(Stephen Smith and Michael Abramowitz at CAJM's Open Source: Jewish Museums and Collaborative Culture conference. Photo by Elizabeth Rynecki)
USC Shoah Foundation Executive Director Stephen Smith was invited to speak at two events this week: the Council of American Jewish Museums (CAJM)’s annual conference and the Ararat Home of Los Angeles’s Armenian Genocide Centennial Commemoration.
CAJM’s 2015 conference, “Open Source: Jewish Museums and Collaborative Culture,” explores new models and methods of participatory programming and audience engagement in all areas of the museum industry, from exhibits to fundraising. The conference is in San Francisco March 8-10.
Smith was part of a session on Tuesday, March 10, titled “The Future of Holocaust Education,” chaired by Arielle Weininger, Chief Curator of Collections and Exhibitions at the Illinois Holocaust Museum and Education Center, and moderated by Jack Weinstein, Director of the San Francisco Bay Area office of Facing History and Ourselves. Smith was joined by Michael J. Abramowitz, director of the United States Holocaust Memorial Museum’s Levine Institute for Holocaust Education
Smith and Abramowitz considered how Holocaust interpretation and education are evolving in a changing landscape, and discussed how Holocaust museums and institutions can ensure that they remain relevant and meet the needs of diverse audiences.
In particular, Smith talked about New Dimensions in Testimony, a program currently in development with USC’s Institute for Creative Technologies (ICT) and Conscience Display in which Holocaust survivors will be recorded in 3D so they can interact with people in museums and classrooms around the world long after they’re gone.

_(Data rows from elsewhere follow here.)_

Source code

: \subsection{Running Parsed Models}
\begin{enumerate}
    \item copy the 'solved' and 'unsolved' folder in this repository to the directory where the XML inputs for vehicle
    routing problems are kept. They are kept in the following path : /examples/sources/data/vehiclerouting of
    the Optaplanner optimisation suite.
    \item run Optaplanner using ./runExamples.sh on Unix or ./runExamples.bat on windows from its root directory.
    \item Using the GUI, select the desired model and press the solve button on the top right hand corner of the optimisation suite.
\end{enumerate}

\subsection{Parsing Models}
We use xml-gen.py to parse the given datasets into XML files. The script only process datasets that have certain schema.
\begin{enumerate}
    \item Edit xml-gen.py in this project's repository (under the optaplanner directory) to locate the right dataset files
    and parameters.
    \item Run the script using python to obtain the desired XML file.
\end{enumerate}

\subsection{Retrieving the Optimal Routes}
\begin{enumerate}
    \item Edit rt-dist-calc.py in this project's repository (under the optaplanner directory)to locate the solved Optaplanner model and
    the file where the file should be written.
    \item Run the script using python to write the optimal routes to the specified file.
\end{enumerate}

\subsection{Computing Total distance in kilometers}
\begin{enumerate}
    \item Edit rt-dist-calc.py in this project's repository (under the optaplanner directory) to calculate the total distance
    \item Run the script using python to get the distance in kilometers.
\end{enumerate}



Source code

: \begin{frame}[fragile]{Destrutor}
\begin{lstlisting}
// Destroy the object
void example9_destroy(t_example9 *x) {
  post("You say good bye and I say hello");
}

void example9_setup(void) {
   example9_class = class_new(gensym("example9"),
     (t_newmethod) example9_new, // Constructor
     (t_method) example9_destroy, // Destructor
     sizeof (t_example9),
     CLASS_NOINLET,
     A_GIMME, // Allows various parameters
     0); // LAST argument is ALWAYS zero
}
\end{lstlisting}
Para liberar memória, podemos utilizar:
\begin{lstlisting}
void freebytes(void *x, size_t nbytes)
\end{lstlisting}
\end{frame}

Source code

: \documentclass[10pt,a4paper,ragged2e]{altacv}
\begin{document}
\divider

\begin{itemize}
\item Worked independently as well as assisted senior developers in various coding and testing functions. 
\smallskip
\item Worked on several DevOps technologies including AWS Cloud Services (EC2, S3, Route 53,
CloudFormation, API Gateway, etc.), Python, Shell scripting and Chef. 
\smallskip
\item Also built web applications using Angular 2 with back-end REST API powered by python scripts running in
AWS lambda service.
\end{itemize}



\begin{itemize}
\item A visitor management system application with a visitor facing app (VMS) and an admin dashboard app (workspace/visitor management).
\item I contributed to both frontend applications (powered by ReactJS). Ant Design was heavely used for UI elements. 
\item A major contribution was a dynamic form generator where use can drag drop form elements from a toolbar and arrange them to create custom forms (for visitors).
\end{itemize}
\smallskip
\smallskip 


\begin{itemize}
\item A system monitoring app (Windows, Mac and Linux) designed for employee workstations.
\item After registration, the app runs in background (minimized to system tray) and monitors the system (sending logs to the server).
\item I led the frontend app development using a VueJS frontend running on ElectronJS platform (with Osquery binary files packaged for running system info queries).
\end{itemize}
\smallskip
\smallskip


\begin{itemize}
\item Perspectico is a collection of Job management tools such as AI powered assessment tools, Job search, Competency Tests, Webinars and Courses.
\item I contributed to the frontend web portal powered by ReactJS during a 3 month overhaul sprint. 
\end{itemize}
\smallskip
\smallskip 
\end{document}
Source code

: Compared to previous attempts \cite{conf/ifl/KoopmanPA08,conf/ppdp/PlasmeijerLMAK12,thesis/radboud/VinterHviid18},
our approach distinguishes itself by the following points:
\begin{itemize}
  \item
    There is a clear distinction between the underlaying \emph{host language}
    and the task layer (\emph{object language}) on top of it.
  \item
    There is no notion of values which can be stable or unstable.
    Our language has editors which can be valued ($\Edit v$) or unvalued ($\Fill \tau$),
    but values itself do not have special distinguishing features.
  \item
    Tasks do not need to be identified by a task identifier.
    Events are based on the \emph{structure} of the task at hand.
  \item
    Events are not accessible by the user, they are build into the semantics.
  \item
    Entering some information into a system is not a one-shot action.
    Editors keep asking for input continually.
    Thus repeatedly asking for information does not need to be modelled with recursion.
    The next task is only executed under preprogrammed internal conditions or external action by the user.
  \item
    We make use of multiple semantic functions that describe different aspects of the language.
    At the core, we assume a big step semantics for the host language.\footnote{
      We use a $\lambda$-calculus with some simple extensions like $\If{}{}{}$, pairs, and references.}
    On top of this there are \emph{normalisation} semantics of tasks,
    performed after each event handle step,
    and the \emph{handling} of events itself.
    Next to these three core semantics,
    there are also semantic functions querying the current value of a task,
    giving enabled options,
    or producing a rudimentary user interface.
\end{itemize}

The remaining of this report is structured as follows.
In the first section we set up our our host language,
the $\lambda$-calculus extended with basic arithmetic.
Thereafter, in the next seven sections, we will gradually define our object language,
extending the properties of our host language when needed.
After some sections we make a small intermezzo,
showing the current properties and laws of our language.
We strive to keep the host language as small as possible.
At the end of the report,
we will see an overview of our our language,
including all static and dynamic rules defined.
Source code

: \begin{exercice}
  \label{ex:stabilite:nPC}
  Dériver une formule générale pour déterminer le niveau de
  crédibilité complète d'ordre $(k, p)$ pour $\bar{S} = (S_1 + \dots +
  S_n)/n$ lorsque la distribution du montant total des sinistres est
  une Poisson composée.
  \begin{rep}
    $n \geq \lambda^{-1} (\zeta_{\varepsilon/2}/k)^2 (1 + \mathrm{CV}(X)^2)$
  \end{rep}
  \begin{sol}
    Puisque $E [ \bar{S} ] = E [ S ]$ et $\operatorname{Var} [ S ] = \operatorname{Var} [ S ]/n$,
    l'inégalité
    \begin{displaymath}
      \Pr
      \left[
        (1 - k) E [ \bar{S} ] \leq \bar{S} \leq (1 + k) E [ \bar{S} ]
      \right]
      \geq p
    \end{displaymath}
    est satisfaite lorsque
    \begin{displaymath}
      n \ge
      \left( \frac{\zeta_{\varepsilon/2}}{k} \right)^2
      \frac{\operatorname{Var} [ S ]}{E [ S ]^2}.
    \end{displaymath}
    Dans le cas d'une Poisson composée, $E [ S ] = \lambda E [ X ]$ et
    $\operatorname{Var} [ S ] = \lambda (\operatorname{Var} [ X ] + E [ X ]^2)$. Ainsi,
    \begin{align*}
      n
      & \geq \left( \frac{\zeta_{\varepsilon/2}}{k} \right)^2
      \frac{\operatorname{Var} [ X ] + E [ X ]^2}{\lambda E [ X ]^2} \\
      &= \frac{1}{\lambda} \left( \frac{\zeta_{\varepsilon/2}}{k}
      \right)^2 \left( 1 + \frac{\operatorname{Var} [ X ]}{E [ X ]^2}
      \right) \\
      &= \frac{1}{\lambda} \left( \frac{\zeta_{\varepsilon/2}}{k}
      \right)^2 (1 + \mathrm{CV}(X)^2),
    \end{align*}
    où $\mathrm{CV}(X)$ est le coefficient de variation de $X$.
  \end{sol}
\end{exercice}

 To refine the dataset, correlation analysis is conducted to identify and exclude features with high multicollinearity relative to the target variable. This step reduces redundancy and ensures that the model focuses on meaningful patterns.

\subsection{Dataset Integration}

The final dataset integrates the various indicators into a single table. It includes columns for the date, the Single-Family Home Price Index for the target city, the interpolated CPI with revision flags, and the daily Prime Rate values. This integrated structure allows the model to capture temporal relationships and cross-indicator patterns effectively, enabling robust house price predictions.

Voice recognition software will allow viewers to ask them questions about their experiences during the Holocaust and their 3D, virtual double to answer in real time.
Smith noted that high-tech educational projects must always be led by content and supported by technology – not the other way around.
On Sunday, March 15, Smith will deliver the keynote address at Ararat Home of Los Angeles’s Armenian Genocide Centennial Commemoration. Ararat Home was founded in 1949 as a safe haven for elderly Armenians in Los Angeles, many of whom are Armenian Genocide survivors. The event on Sunday will be a “celebration of life” of Ararat Home’s 11 centenarians. These remarkable individuals include Rose Garjian and Yevnigue Salibian, who were each honored by USC Shoah Foundation in 2012 and 2014, respectively.
In addition to Smith’s keynote, the event will include opening remarks by Gerald Papazian, Chairman of the Board of Directors of the Armenian Film Foundation, which partnered with USC Shoah Foundation on the Visual History Archive’s new Armenian Genocide Collection.